Secondo quanto riporta Novaya Gazeta, il quotidiano russo indipendente che per primo ha portato alla luce le prigioni per gay in Cecenia, il più grande di questi centri sarebbe stato distrutto e i prigionieri detenuti lì trasferiti in un luogo sconosciuto.
I testimoni avevano raccontato, descrivendola nel dettaglio, di essere stati condotti in un’ex caserma militare ad Argun. Ma quando la Commissione d’Inchiesta nata dopo molte insistenze e le pressioni internazionali, è arrivata sul posto, ha trovato che lo stabile era stato completamente sepolto di macerie.
Prigionieri spostati in una località ignota
Gli investigatori della commissione hanno dichiarato che i prigionieri sono stati portati in una base delle Forze Speciali della Polizia a Terek, 60 km a nord di Argun. A Terek, però, è stato negato loro l’ingresso con la motivazione che c’era un’esercitazione in corso.
Gli attivisti di Russian LGBT Network temono che i prigionieri siano stati trasportati in una nuova località sconosciuta.
Pressioni sulle famiglie
Come Gaypost.it ha riferito ieri, il quotidiano russo ha raccontato che le autorità cecene stanno facendo pressioni sulle famiglie perché firmino un documento in cui si legge che il proprio familiare si è trasferito a Mosca per lavoro a fine febbraio e che questo non ha a che fare con la polizia cecena.
Intanto, Russian LGBT Network ha fatto sapere di essere riuscita a mettere in salvo circa quaranta uomini, nove dei quali sono scappati anche dalla Russia.
E continuano le richieste agli altri paesi di accogliere i rifugiati che scappano dalla Cecenia.
Continuano le mobilitazioni
Intanto, continuano le mobilitazioni in tutta Europa. Amnesty International ha chiamato a raccolta attivisti e società civile per il 2 giugno prossimo. Solo a Roma, per la concomitanza con la Festa della Repubblica, la manifestazione si terrà il 5 giugno.

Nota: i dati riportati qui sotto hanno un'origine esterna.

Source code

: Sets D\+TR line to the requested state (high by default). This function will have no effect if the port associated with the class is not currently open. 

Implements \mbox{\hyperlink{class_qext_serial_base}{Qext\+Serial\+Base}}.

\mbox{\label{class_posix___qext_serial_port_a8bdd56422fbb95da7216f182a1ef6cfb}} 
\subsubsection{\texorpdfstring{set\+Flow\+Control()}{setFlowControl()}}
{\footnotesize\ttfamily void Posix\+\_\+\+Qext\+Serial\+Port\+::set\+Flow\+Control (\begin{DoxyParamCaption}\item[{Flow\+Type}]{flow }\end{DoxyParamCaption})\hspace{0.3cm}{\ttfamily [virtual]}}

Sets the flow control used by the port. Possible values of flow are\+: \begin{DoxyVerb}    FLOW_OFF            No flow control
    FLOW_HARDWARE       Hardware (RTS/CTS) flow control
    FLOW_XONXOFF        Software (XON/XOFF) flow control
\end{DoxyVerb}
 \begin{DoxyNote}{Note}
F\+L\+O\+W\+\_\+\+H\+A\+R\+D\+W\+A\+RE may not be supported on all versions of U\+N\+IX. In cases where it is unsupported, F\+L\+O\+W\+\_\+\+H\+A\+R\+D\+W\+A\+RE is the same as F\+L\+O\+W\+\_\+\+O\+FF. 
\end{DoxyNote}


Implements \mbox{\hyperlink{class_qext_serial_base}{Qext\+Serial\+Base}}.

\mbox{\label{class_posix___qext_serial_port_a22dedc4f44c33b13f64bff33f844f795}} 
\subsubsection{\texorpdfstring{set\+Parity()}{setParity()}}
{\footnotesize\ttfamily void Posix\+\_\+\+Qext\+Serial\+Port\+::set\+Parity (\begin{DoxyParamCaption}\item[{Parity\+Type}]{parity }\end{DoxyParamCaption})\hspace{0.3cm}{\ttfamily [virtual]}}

L’appuntamento è per le 12 del mattino all’uscita delle metropolitana di Castro Pretorio (a pochi passi dall’ambasciata), quando alcuni rappresentanti della ONG consegneranno all’ambasciatore russo in Italia le firme raccolte con la petizione online per chiedere la fine delle persecuzioni e un’indagine che faccia chiarezza si quanto accade nella Repubblica caucasica.